[[ Data for the task open ]]

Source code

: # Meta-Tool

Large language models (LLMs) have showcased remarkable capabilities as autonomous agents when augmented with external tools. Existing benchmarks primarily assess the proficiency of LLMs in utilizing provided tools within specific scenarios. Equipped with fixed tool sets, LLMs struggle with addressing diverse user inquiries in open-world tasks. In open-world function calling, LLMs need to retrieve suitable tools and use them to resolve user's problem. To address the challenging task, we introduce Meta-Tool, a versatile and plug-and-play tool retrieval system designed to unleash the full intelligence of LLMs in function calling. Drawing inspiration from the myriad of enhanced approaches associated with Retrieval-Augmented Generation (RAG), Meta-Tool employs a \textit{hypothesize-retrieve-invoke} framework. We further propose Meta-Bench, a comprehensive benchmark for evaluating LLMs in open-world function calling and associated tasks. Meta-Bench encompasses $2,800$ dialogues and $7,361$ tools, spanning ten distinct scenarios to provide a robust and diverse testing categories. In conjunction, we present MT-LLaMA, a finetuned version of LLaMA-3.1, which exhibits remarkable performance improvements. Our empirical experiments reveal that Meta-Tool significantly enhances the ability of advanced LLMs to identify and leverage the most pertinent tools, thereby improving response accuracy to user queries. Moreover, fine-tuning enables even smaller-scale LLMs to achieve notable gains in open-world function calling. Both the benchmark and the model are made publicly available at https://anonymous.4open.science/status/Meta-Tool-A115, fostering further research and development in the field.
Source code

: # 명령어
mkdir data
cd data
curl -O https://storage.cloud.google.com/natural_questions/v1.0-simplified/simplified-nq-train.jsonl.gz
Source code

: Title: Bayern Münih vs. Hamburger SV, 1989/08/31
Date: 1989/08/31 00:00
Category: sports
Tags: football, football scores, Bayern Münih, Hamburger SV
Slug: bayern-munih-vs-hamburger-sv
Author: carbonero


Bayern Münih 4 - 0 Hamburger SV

[[ Data for the task closed ]]

• _To do_
An exact copy of the material above is needed.

• _Solution to this exercise_
Source code

: # Meta-Tool

Large language models (LLMs) have showcased remarkable capabilities as autonomous agents when augmented with external tools. Existing benchmarks primarily assess the proficiency of LLMs in utilizing provided tools within specific scenarios. Equipped with fixed tool sets, LLMs struggle with addressing diverse user inquiries in open-world tasks. In open-world function calling, LLMs need to retrieve suitable tools and use them to resolve user's problem. To address the challenging task, we introduce Meta-Tool, a versatile and plug-and-play tool retrieval system designed to unleash the full intelligence of LLMs in function calling. Drawing inspiration from the myriad of enhanced approaches associated with Retrieval-Augmented Generation (RAG), Meta-Tool employs a \textit{hypothesize-retrieve-invoke} framework. We further propose Meta-Bench, a comprehensive benchmark for evaluating LLMs in open-world function calling and associated tasks. Meta-Bench encompasses $2,800$ dialogues and $7,361$ tools, spanning ten distinct scenarios to provide a robust and diverse testing categories. In conjunction, we present MT-LLaMA, a finetuned version of LLaMA-3.1, which exhibits remarkable performance improvements. Our empirical experiments reveal that Meta-Tool significantly enhances the ability of advanced LLMs to identify and leverage the most pertinent tools, thereby improving response accuracy to user queries. Moreover, fine-tuning enables even smaller-scale LLMs to achieve notable gains in open-world function calling. Both the benchmark and the model are made publicly available at https://anonymous.4open.science/status/Meta-Tool-A115, fostering further research and development in the field.
Source code

: # 명령어
mkdir data
cd data
curl -O https://storage.cloud.google.com/natural_questions/v1.0-simplified/simplified-nq-train.jsonl.gz
Source code

: Title: Bayern Münih vs. Hamburger SV, 1989/08/31
Date: 1989/08/31 00:00
Category: sports
Tags: football, football scores, Bayern Münih, Hamburger SV
Slug: bayern-munih-vs-hamburger-sv
Author: carbonero


Bayern Münih 4 - 0 Hamburger SV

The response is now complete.